Creating Some Data to Find
A disk—any disk—is basically a giant file, the size of the entire disk. The easiest way to look for data to be recovered on a disused disk is to scan it, beginning to end, and look for patterns that indicate useful data.
The first thing I needed to do to test this out was fill a disk with data I could easily find again. To do this, I took the Ann Arbor office loaner MacBook—recently erased from its last borrower—and half-filled its disk with a bunch of files.
(Warning: if you do this, you’re going fill your disk with junk—25,000 copies of a 4.6 megabyte file containing 100,000 copies of the phrase “The quick brown fox jumped over the lazy dog.”—enough to fill half a 256 gigabyte SSD, which was my goal.)
$ for n in `seq 100000`
> do
> echo 'The quick brown fox jumped over the lazy dog.'
> done >template.txt
$ for n in `seq 25000`
> do
> cp template.txt template_$n.txt
> done
That done, I verified that the disk space was actually taken up.
Now, to inspect the raw disk, I had to reboot; macOS doesn’t allow access to the raw disk device with standard Unix tools, even if you’re root
. I also found out the macOS recovery partition didn’t have the tools I needed, so I booted Ubuntu instead.
Once in, the incantation to scan the disk—this will read the entire disk in 1 megabyte chunks, and pass it through a hex dump tool that we can use to visually inspect the data:
# dd if=/dev/sda2 bs=1024k | hexdump -C
And a large portion of the output—which I stopped, because it would take far too long to visually read the whole disk—looked like this:
Erase and Aftermath
If I were to do a naïve erase of this disk by writing just a new filesystem header to the beginning, like most old-school disk erases did, the vast majority of this data would still be fully readable.

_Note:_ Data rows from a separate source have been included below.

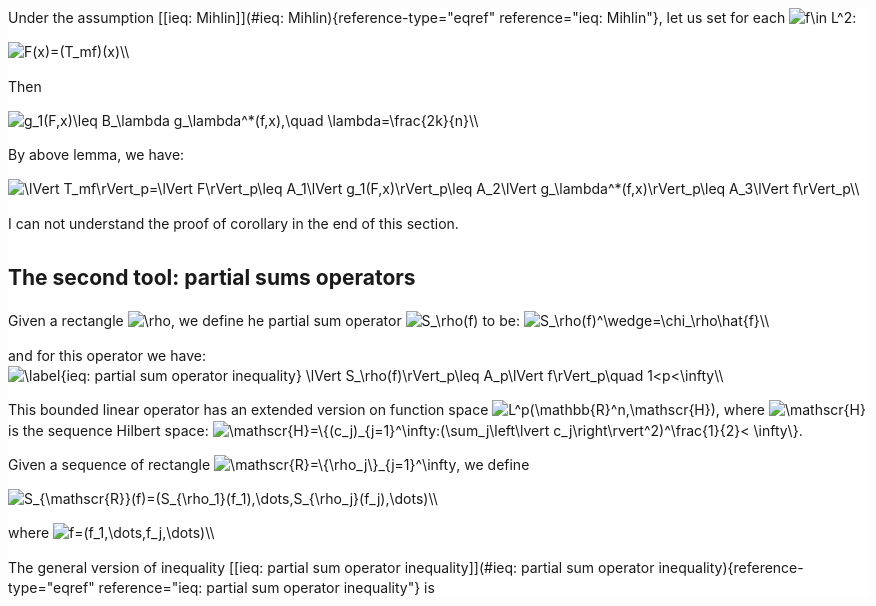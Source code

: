 Under the assumption
[\[ieq: Mihlin\]](#ieq: Mihlin){reference-type="eqref"
reference="ieq: Mihlin"}, let us set for each <img src="https://www.zhihu.com/equation?tex=f\in L^2" alt="f\in L^2" class="ee_img tr_noresize" eeimg="1">:

<img src="https://www.zhihu.com/equation?tex=F(x)=(T_mf)(x)\\" alt="F(x)=(T_mf)(x)\\" class="ee_img tr_noresize" eeimg="1">

 Then

<img src="https://www.zhihu.com/equation?tex=g_1(F,x)\leq B_\lambda g_\lambda^*(f,x),\quad \lambda=\frac{2k}{n}\\" alt="g_1(F,x)\leq B_\lambda g_\lambda^*(f,x),\quad \lambda=\frac{2k}{n}\\" class="ee_img tr_noresize" eeimg="1">



By above lemma, we have:

<img src="https://www.zhihu.com/equation?tex=\lVert T_mf\rVert_p=\lVert F\rVert_p\leq A_1\lVert g_1(F,x)\rVert_p\leq A_2\lVert g_\lambda^*(f,x)\rVert_p\leq A_3\lVert f\rVert_p\\" alt="\lVert T_mf\rVert_p=\lVert F\rVert_p\leq A_1\lVert g_1(F,x)\rVert_p\leq A_2\lVert g_\lambda^*(f,x)\rVert_p\leq A_3\lVert f\rVert_p\\" class="ee_img tr_noresize" eeimg="1">


I can not understand the proof of corollary in the end of this section.

The second tool: partial sums operators
---------------------------------------

Given a rectangle <img src="https://www.zhihu.com/equation?tex=\rho" alt="\rho" class="ee_img tr_noresize" eeimg="1">, we define he partial sum operator <img src="https://www.zhihu.com/equation?tex=S_\rho(f)" alt="S_\rho(f)" class="ee_img tr_noresize" eeimg="1">
to be: 
<img src="https://www.zhihu.com/equation?tex=S_\rho(f)^\wedge=\chi_\rho\hat{f}\\" alt="S_\rho(f)^\wedge=\chi_\rho\hat{f}\\" class="ee_img tr_noresize" eeimg="1">

 and for this operator we
have: 
<img src="https://www.zhihu.com/equation?tex=\label{ieq: partial sum operator inequality}
    \lVert S_\rho(f)\rVert_p\leq A_p\lVert f\rVert_p\quad 1<p<\infty\\" alt="\label{ieq: partial sum operator inequality}
    \lVert S_\rho(f)\rVert_p\leq A_p\lVert f\rVert_p\quad 1<p<\infty\\" class="ee_img tr_noresize" eeimg="1">


This bounded linear operator has an extended version on function space
<img src="https://www.zhihu.com/equation?tex=L^p(\mathbb{R}^n,\mathscr{H})" alt="L^p(\mathbb{R}^n,\mathscr{H})" class="ee_img tr_noresize" eeimg="1">, where <img src="https://www.zhihu.com/equation?tex=\mathscr{H}" alt="\mathscr{H}" class="ee_img tr_noresize" eeimg="1"> is the sequence
Hilbert space:
<img src="https://www.zhihu.com/equation?tex=\mathscr{H}=\{(c_j)_{j=1}^\infty:(\sum_j\left\lvert c_j\right\rvert^2)^\frac{1}{2}< \infty\}" alt="\mathscr{H}=\{(c_j)_{j=1}^\infty:(\sum_j\left\lvert c_j\right\rvert^2)^\frac{1}{2}< \infty\}" class="ee_img tr_noresize" eeimg="1">.

Given a sequence of rectangle <img src="https://www.zhihu.com/equation?tex=\mathscr{R}=\{\rho_j\}_{j=1}^\infty" alt="\mathscr{R}=\{\rho_j\}_{j=1}^\infty" class="ee_img tr_noresize" eeimg="1">, we
define

<img src="https://www.zhihu.com/equation?tex=S_{\mathscr{R}}(f)=(S_{\rho_1}(f_1),\dots,S_{\rho_j}(f_j),\dots)\\" alt="S_{\mathscr{R}}(f)=(S_{\rho_1}(f_1),\dots,S_{\rho_j}(f_j),\dots)\\" class="ee_img tr_noresize" eeimg="1">


where 
<img src="https://www.zhihu.com/equation?tex=f=(f_1,\dots,f_j,\dots)\\" alt="f=(f_1,\dots,f_j,\dots)\\" class="ee_img tr_noresize" eeimg="1">



The general version of inequality
[\[ieq: partial sum operator inequality\]](#ieq: partial sum operator inequality){reference-type="eqref"
reference="ieq: partial sum operator inequality"} is

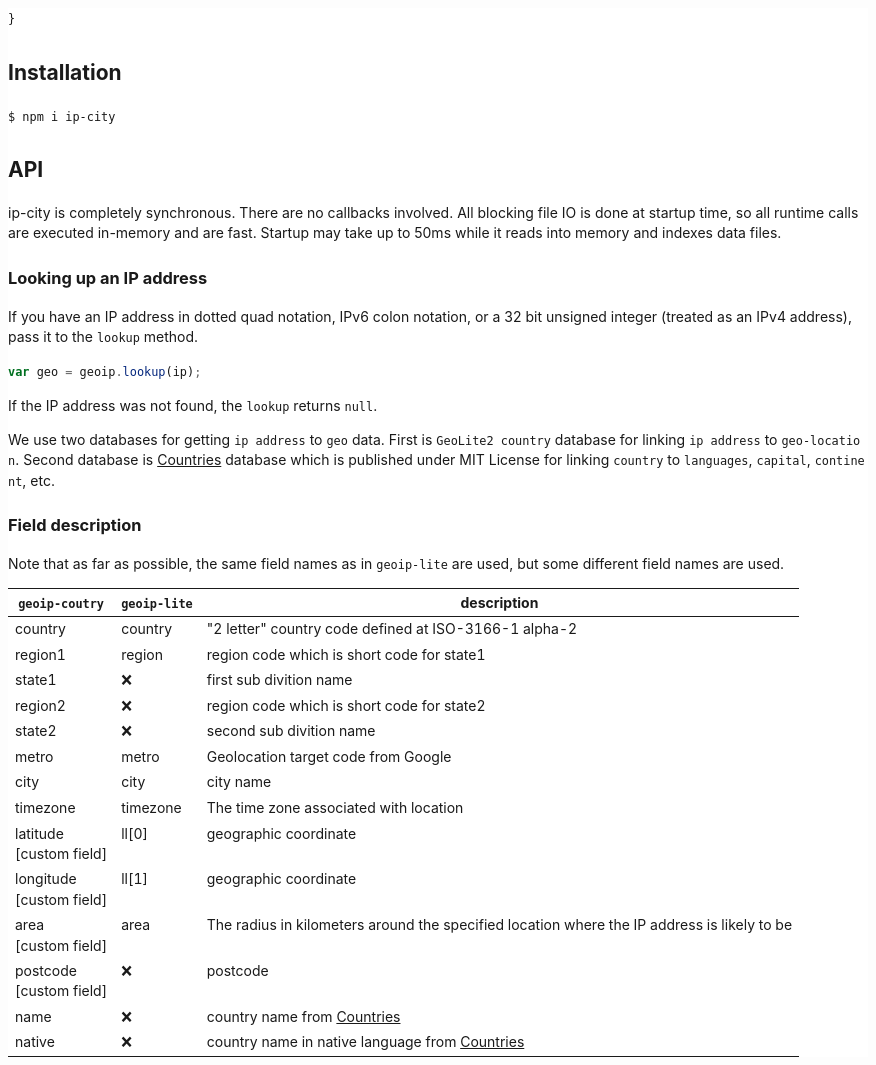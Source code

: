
 ```javascript
}
```


## Installation

```bash
$ npm i ip-city
```


## API

ip-city is completely synchronous. There are no callbacks involved. All blocking file IO is done at startup time, so all runtime
calls are executed in-memory and are fast. Startup may take up to 50ms while it reads into memory and indexes data files.


### Looking up an IP address ###

If you have an IP address in dotted quad notation, IPv6 colon notation, or a 32 bit unsigned integer (treated
as an IPv4 address), pass it to the `lookup` method.

```javascript
var geo = geoip.lookup(ip);
```

If the IP address was not found, the `lookup` returns `null`.

We use two databases for getting `ip address` to `geo` data.
First is `GeoLite2 country` database for linking `ip address` to `geo-location`.
Second database is [Countries](https://github.com/annexare/Countries) database which is published under MIT License for linking `country` to `languages`, `capital`, `continent`, etc.


### Field description

Note that as far as possible, the same field names as in `geoip-lite` are used, but some different field names are used.

| `geoip-coutry` | `geoip-lite` | description |
| ---- | ---- | ---- |
| country | country | "2 letter" country code defined at ISO-3166-1 alpha-2 |
| region1 | region | region code which is short code for state1 |
| state1  | ❌️ | first sub divition name |
| region2 | ❌️ | region code which is short code for state2 |
| state2  | ❌️ | second sub divition name |
| metro   | metro | Geolocation target code from Google |
| city    | city | city name |
| timezone | timezone | The time zone associated with location |
| latitude<br>[custom field] | ll[0] | geographic coordinate |
| longitude<br>[custom field] | ll[1] | geographic coordinate |
| area<br>[custom field] | area | The radius in kilometers around the specified location where the IP address is likely to be |
| postcode<br>[custom field] | ❌️ | postcode |
| name | ❌️ | country name from [Countries](https://github.com/annexare/Countries) |
| native | ❌️ | country name in native language from [Countries](https://github.com/annexare/Countries) |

But I wasn’t planning on doing an old-school disk erase. My next step was to reboot into the macOS recovery partition and erase the disk with Disk Utility like Apple advises.
I didn’t bother reinstalling macOS into the newly-erased drive. It might overwrite some of the data if it hadn’t been completely erased, but it certainly wouldn’t overwrite all of it regardless. Opting to skip the install step entirely gave me the greatest chance to find any trace of the data.
Once erased, I rebooted into Ubuntu one more time, and ran the same command. The output was much shorter this time—I let it run to the end, seeing no trace of my data, but just this:
The middle is where our data would’ve been—it’s over 250 gigabytes of zeroes. Apple’s recommended erase procedure has, in the space of a few seconds, replaced all our old data with a big empty expanse of nothing.
Conclusion and Caveats
So what does this mean? This is exactly what I’d expect to see if Apple had, in fact, implemented a secure erase with Disk Utility, like we suspected. It means that whatever data you had before the erase is inaccessible to just about anyone who acquires your computer, which is great news for anyone who might want to grab a copy of Disk Drill and start digging.
It doesn’t mean that data is guaranteed to be gone, however. Unless we have evidence that Apple actually is secure-erasing the drive, there are processes by which more well-resourced adversaries could recover data—for example, if they were simply marking every part of the drive as “free”, it’s possible someone could convince the SSD to give up that data once again.
Given this, your safest bet is still to always use full-disk encryption on any MacBook. However, I think it’s reasonable to assume that unless your threat model includes adversaries who will spare no expense to recover your data, if you haven’t used FileVault, you don’t need to be anxious that data you wrote in the past to this computer is a problem.
My recommendation is this: use FileVault going forward, and make sure you give your computer a regular erase before you give it up.